I arrived late in this thread, but here go my thoughts on this subject:

First, I have to say that I'm a bit surprised by the experiences shared here, both from expats and locals.

I am a local, and if I ever come across someone who says that he/she has only room for friends from the neighbourhood, elementary school and the like (eg those whose friendship started very early in life), I'd just considered it weird, and certainly not a representative Argentinian trait.

To tell you the truth, I came across people like that, but in rare occasions. All the people I know (including myself) are open to new friends and do have friends that they picked up in different stages of life.

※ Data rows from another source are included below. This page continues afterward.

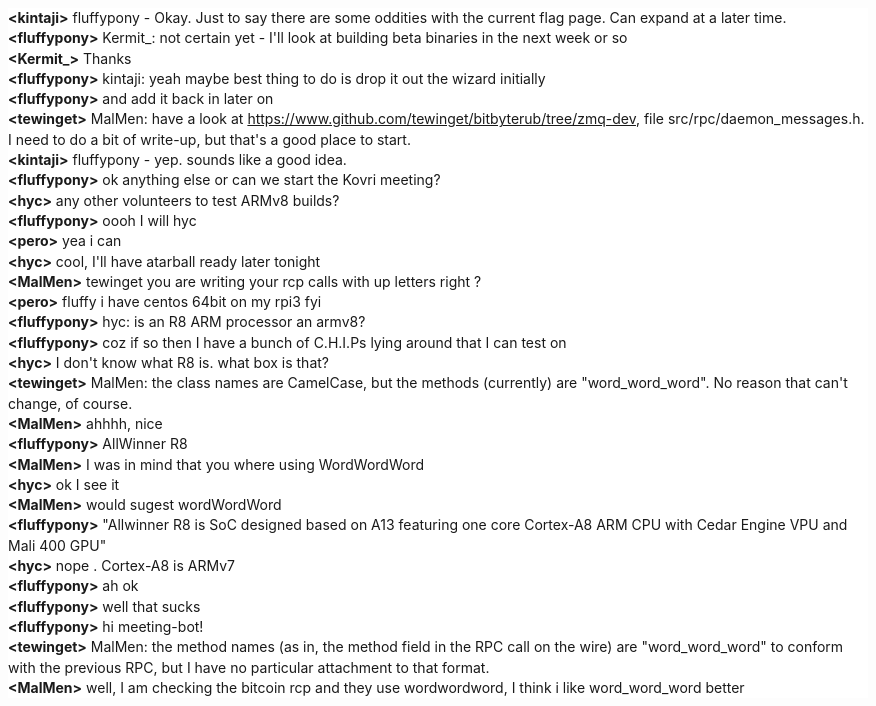 **\<kintaji>** fluffypony - Okay. Just to say there are some oddities with the current flag page. Can expand at a later time.  
**\<fluffypony>** Kermit_: not certain yet - I'll look at building beta binaries in the next week or so  
**\<Kermit_>** Thanks  
**\<fluffypony>** kintaji: yeah maybe best thing to do is drop it out the wizard initially  
**\<fluffypony>** and add it back in later on  
**\<tewinget>** MalMen: have a look at https://www.github.com/tewinget/bitbyterub/tree/zmq-dev, file src/rpc/daemon_messages.h.  I need to do a bit of write-up, but that's a good place to start.  
**\<kintaji>** fluffypony - yep. sounds like a good idea.  
**\<fluffypony>** ok anything else or can we start the Kovri meeting?  
**\<hyc>** any other volunteers to test ARMv8 builds?  
**\<fluffypony>** oooh I will hyc  
**\<pero>** yea i can  
**\<hyc>** cool, I'll have atarball ready later tonight  
**\<MalMen>** tewinget you are writing your rcp calls with up letters right ?  
**\<pero>** fluffy i have centos 64bit on my rpi3 fyi  
**\<fluffypony>** hyc: is an R8 ARM processor an armv8?  
**\<fluffypony>** coz if so then I have a bunch of C.H.I.Ps lying around that I can test on  
**\<hyc>** I don't know what R8 is. what box is that?  
**\<tewinget>** MalMen: the class names are CamelCase, but the methods (currently) are "word_word_word".  No reason that can't change, of course.  
**\<MalMen>** ahhhh, nice  
**\<fluffypony>** AllWinner R8  
**\<MalMen>** I was in mind that you where using WordWordWord  
**\<hyc>** ok I see it  
**\<MalMen>** would sugest wordWordWord  
**\<fluffypony>** "Allwinner R8 is SoC designed based on A13 featuring one core Cortex-A8 ARM CPU with Cedar Engine VPU and Mali 400 GPU"  
**\<hyc>** nope . Cortex-A8 is ARMv7  
**\<fluffypony>** ah ok  
**\<fluffypony>** well that sucks  
**\<fluffypony>** hi meeting-bot!  
**\<tewinget>** MalMen: the method names (as in, the method field in the RPC call on the wire) are "word_word_word" to conform with the previous RPC, but I have no particular attachment to that format.  
**\<MalMen>** well, I am checking the bitcoin rcp and they use wordwordword, I think i like word_word_word better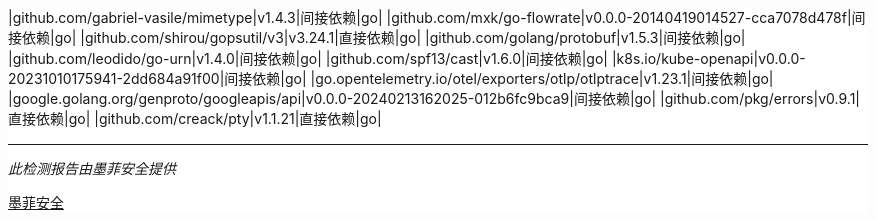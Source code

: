 |github.com/gabriel-vasile/mimetype|v1.4.3|间接依赖|go|
|github.com/mxk/go-flowrate|v0.0.0-20140419014527-cca7078d478f|间接依赖|go|
|github.com/shirou/gopsutil/v3|v3.24.1|直接依赖|go|
|github.com/golang/protobuf|v1.5.3|间接依赖|go|
|github.com/leodido/go-urn|v1.4.0|间接依赖|go|
|github.com/spf13/cast|v1.6.0|间接依赖|go|
|k8s.io/kube-openapi|v0.0.0-20231010175941-2dd684a91f00|间接依赖|go|
|go.opentelemetry.io/otel/exporters/otlp/otlptrace|v1.23.1|间接依赖|go|
|google.golang.org/genproto/googleapis/api|v0.0.0-20240213162025-012b6fc9bca9|间接依赖|go|
|github.com/pkg/errors|v0.9.1|直接依赖|go|
|github.com/creack/pty|v1.1.21|直接依赖|go|


------

*此检测报告由墨菲安全提供*

[墨菲安全](www.murphysec.com)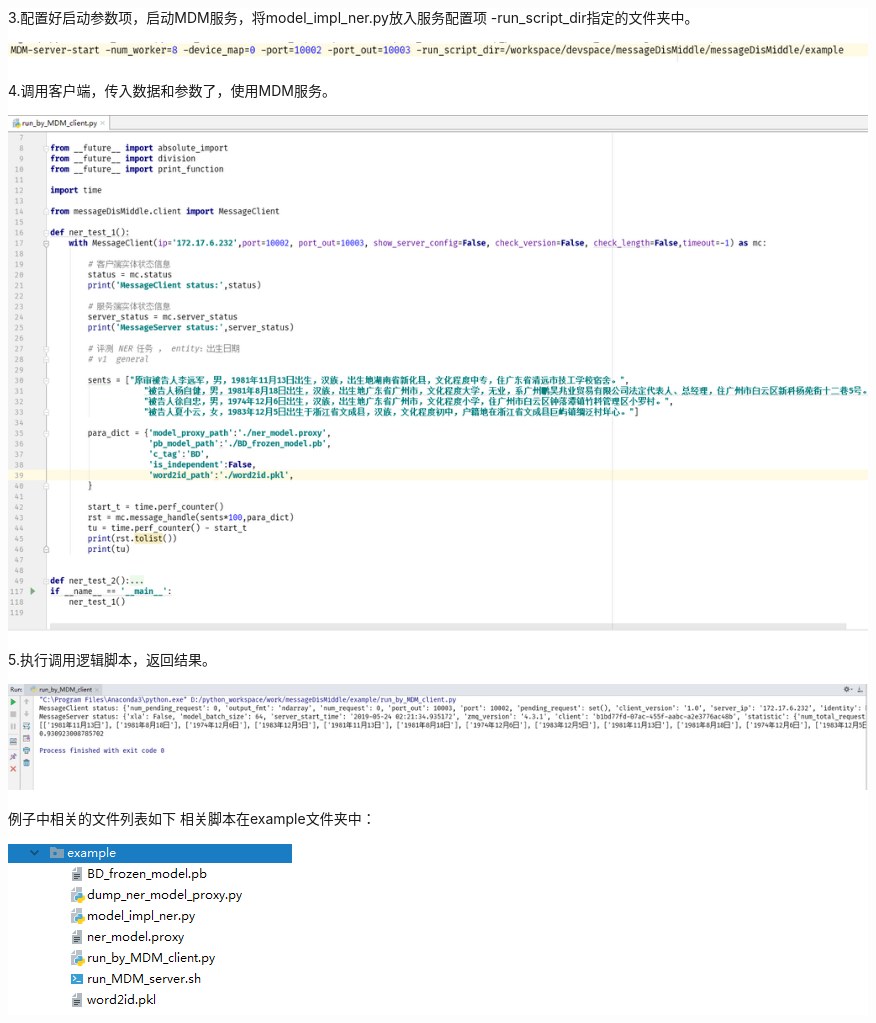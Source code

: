 3.配置好启动参数项，启动MDM服务，将model_impl_ner.py放入服务配置项
-run_script_dir指定的文件夹中。

![](media/312498edf5e0377dcf5647194c7b3584.png)

4.调用客户端，传入数据和参数了，使用MDM服务。

![](media/439fa9f42a8611ecf3cdee8c081d3585.png)

5.执行调用逻辑脚本，返回结果。

![](media/4ad022010c91e062751e66561b17905e.png)

例子中相关的文件列表如下 相关脚本在example文件夹中：

![](media/a3f764330439dadfab7b7c918f9fecfc.png)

I, for example, have friends from work and college (the present), some from high school (I really don't see them often), and I don't have friends from elementary school. Well, I have to admit that two years ago I participated in a reunion of my elementary school classmates (some of them), and since then, from time to time, we meet to have a nice time, but that was thanks to Facebook! And BTW, we can have like months on end without being in contact and it's ok.

I think, though, that there is some truth in the fact that Argentinians tend to keep earlier friendships more than in, say, US. But that is just that: a tendency, a question of degree. Not to be taken as representative of the whole Argentinians. And BTW, if someone tends to keep more friendships from the past, that doesn't necessarily mean that he/she is closed to any new friendship. But again, this is just a tendency.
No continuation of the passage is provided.